My Kitten just turned 2 months old last monday and he is ALWAYS HUNGRY!! is this normal? and i dont know if i should feesd him everytime he begs for food.. its like everytime i turn around hes hungry... any advice would be greatly appreciated!


----------



## faile (Sep 14, 2003)

i believe you are supposed to free feed kittens....


----------



## meowmix (Feb 29, 2004)

i read that kittens should be fed as much as they want. when they get older, then you should start worrying about diets.


----------



## stormy (Dec 7, 2003)

Kittens are always hungry!  

But make sure you keep them to their feeding schedule, kittens will often overeat if you let them and make themselves sick :shock: 

Spyder's 2 years old now but he still thinks he's hungry all of the time, he eats so fast I swear he inhales it!

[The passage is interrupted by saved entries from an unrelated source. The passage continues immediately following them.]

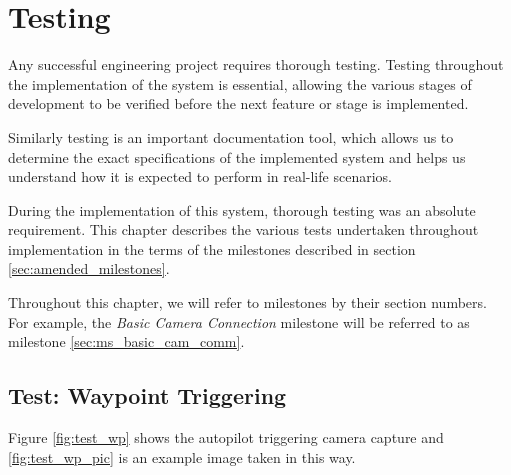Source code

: 
\chapter{Testing}
Any successful engineering project requires thorough testing. Testing throughout
the implementation of the system is essential, allowing the various stages of 
development to be verified before the next feature or stage is implemented.

Similarly testing is an important documentation tool, which allows us to determine the
exact specifications of the implemented system and helps us understand how it is 
expected to perform in real-life scenarios.

During the implementation of this system, thorough testing was an absolute
requirement. This chapter describes the various tests undertaken
throughout implementation in the terms of the milestones described in section
\ref{sec:amended_milestones}. 

Throughout this chapter, we will refer to milestones by their section numbers.
For example, the \emph{Basic Camera Connection} milestone will be referred
to as milestone \ref{sec:ms_basic_cam_comm}.









\section{Test: Waypoint Triggering}
\label{sec:test_wp_trig}
Figure \ref{fig:test_wp} shows the autopilot triggering camera capture and \ref{fig:test_wp_pic} is an example image taken in this way.

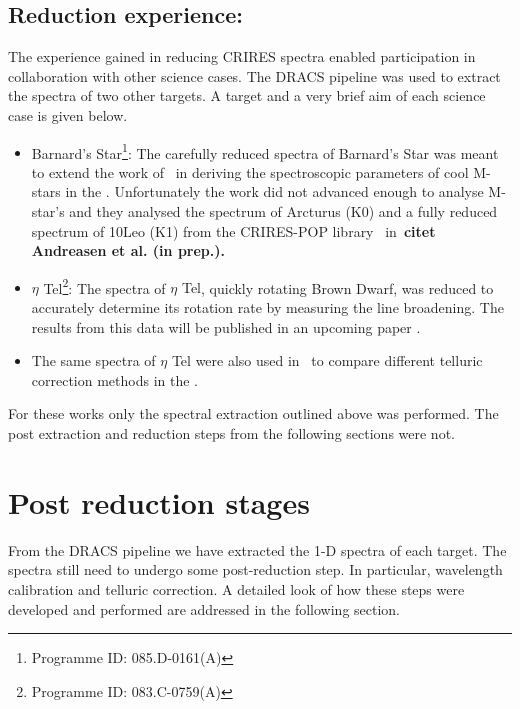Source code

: \subsection{Reduction experience:}
\label{subsec:experience}
The experience gained in reducing {CRIRES} spectra enabled participation in collaboration with other science cases. The {DRACS} pipeline was used to extract the spectra of two other targets. A target and a very brief aim of each science case is given below.
\begin{itemize}
\item Barnard's Star\footnote{Programme {{ID}}: 085.D-0161(A)}: The carefully reduced \nir{} spectra of Barnard's Star was meant to extend the work of~\citet{andreasen_nearinfrared_2016} in deriving the spectroscopic parameters of cool M-stars in the \nir{}. Unfortunately the work did not advanced enough to analyse M-star's and they analysed the spectrum of {Arcturus} (K0) and a fully reduced spectrum of {10Leo} (K1) from the {CRIRES}-POP library~\cite{nicholls_crirespop_2017} in~\bf{citet {Andreasen et al. (in prep.)}}.
\item \(\eta\) Tel\footnote{Programme {{ID}}: 083.C-0759(A)}: The spectra of {\(\eta\) Tel}, quickly rotating Brown Dwarf, was reduced to accurately determine its rotation rate by measuring the line broadening. The results from this data will be published in an upcoming paper .
\item The same spectra of \(\eta\) Tel were also used in~\citet{ulmer-moll_telluric_2018} to compare different telluric correction methods in the \nir{}.
\end{itemize}

For these works only the spectral extraction outlined above was performed. The post extraction and reduction steps from the following sections were not.


\section{Post reduction stages}
\label{sec:posreduction}
From the {DRACS} pipeline we have extracted the 1-D spectra of each target. The spectra still need to undergo some post-reduction step. In particular, wavelength calibration and telluric correction. A detailed look of how these steps were developed and performed are addressed in the following section.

Then he'll go on and push Chuckie away from his food and eat it if I don't catch him at it first....he's thrown up his food from overeating more than once! :roll:


----------



## Sippycup (Feb 22, 2004)

You need to free feed kittens for up to 1 year. They will not eat until they get sick. They will keep snacking all day, play, and sleep. Just keep the food and water down.


----------



## ajrich (Mar 30, 2004)

*free feeding*

I have always free fed my cats, with no problems of overeating. I think if you do it from the beginning they just think that's the way it's supposed to be and will not be gluttonous. I did have to start measuring the amount of food I give my oldest when she turned about a year and a half. I give her half of her amount at night before I go to bed and the other half in the morning before I go to work. The kitten just eats as much as she wants!


----------



## stormy (Dec 7, 2003)

I think Spyder must be the exception to the rule then!!! :lol: 

Which is odd, because he wouldn't start eating on his own when he was a kitten,I had to put some food on his tongue to get him interested in eating, I guess he learned that lesson to well!!! :shock:


----------



## Lily (Mar 14, 2004)

*Thanks*

thanks everyone.. i kno i gotta a lot of questions..but after all this is my first kitten and everyone on here seems to kno so much.. so thanks again!


----------